Items from a data source:

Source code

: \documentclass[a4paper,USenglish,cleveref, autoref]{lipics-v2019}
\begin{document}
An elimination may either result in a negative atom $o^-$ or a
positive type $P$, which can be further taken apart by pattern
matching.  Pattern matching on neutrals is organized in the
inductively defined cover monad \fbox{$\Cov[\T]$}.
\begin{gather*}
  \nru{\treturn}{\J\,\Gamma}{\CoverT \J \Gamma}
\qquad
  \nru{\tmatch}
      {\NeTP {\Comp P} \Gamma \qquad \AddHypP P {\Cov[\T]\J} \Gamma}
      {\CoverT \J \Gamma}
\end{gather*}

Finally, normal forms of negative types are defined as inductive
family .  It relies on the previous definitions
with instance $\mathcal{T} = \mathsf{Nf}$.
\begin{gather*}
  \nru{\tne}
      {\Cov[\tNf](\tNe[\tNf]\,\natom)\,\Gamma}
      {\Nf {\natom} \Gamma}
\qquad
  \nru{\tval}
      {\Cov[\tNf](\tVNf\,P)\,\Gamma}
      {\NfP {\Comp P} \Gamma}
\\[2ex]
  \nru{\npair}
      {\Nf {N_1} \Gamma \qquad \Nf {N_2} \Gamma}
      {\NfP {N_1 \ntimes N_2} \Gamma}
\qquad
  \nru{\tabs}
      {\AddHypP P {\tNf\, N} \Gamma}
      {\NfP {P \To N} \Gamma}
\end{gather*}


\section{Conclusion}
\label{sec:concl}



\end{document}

==

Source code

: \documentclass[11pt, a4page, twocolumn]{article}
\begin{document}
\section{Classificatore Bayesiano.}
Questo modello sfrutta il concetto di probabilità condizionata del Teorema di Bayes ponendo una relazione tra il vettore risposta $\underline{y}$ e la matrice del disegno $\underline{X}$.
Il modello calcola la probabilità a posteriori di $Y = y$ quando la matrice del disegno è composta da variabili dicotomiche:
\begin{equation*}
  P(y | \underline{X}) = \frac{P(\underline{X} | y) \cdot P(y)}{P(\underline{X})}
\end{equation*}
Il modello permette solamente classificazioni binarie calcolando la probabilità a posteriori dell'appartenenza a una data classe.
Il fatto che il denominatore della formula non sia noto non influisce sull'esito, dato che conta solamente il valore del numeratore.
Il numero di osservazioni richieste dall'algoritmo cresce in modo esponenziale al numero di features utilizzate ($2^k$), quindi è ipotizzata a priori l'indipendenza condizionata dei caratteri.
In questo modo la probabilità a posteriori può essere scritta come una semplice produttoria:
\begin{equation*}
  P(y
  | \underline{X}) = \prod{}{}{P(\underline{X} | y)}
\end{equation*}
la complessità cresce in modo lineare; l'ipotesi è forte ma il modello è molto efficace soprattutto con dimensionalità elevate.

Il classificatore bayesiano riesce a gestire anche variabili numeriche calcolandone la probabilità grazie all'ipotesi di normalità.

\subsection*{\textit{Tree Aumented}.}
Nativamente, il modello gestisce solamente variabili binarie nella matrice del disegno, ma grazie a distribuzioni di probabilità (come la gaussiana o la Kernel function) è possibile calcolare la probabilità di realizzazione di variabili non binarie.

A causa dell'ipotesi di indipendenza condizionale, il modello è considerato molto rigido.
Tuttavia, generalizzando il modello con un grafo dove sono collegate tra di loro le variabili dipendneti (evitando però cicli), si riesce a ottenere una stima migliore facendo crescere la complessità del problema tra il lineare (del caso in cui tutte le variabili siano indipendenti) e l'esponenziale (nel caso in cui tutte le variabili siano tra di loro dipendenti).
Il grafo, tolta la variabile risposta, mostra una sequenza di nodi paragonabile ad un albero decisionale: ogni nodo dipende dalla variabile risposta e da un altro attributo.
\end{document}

---

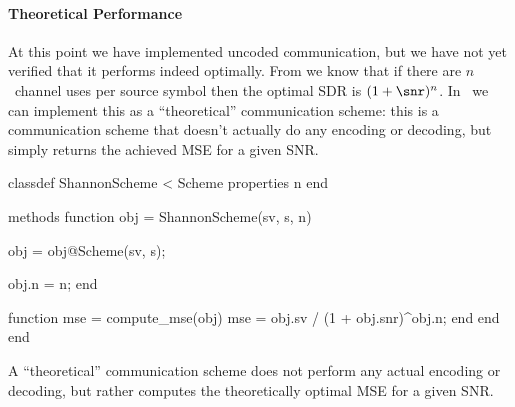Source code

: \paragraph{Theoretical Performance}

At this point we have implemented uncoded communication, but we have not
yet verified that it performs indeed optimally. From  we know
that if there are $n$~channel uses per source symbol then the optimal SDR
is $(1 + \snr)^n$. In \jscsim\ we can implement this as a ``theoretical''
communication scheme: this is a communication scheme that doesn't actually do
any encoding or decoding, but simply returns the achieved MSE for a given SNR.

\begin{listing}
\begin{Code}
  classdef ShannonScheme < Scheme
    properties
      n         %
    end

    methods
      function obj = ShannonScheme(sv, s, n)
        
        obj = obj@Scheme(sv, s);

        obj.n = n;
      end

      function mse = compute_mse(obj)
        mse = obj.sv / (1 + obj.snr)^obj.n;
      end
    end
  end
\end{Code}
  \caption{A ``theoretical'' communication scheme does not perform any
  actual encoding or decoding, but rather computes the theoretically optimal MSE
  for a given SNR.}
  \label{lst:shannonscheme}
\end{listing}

What is being asked:
What are the lines of the data above that include the string "decoding"? Copy them.

Answer section:
any encoding or decoding, but simply returns the achieved MSE for a given SNR.
  actual encoding or decoding, but rather computes the theoretically optimal MSE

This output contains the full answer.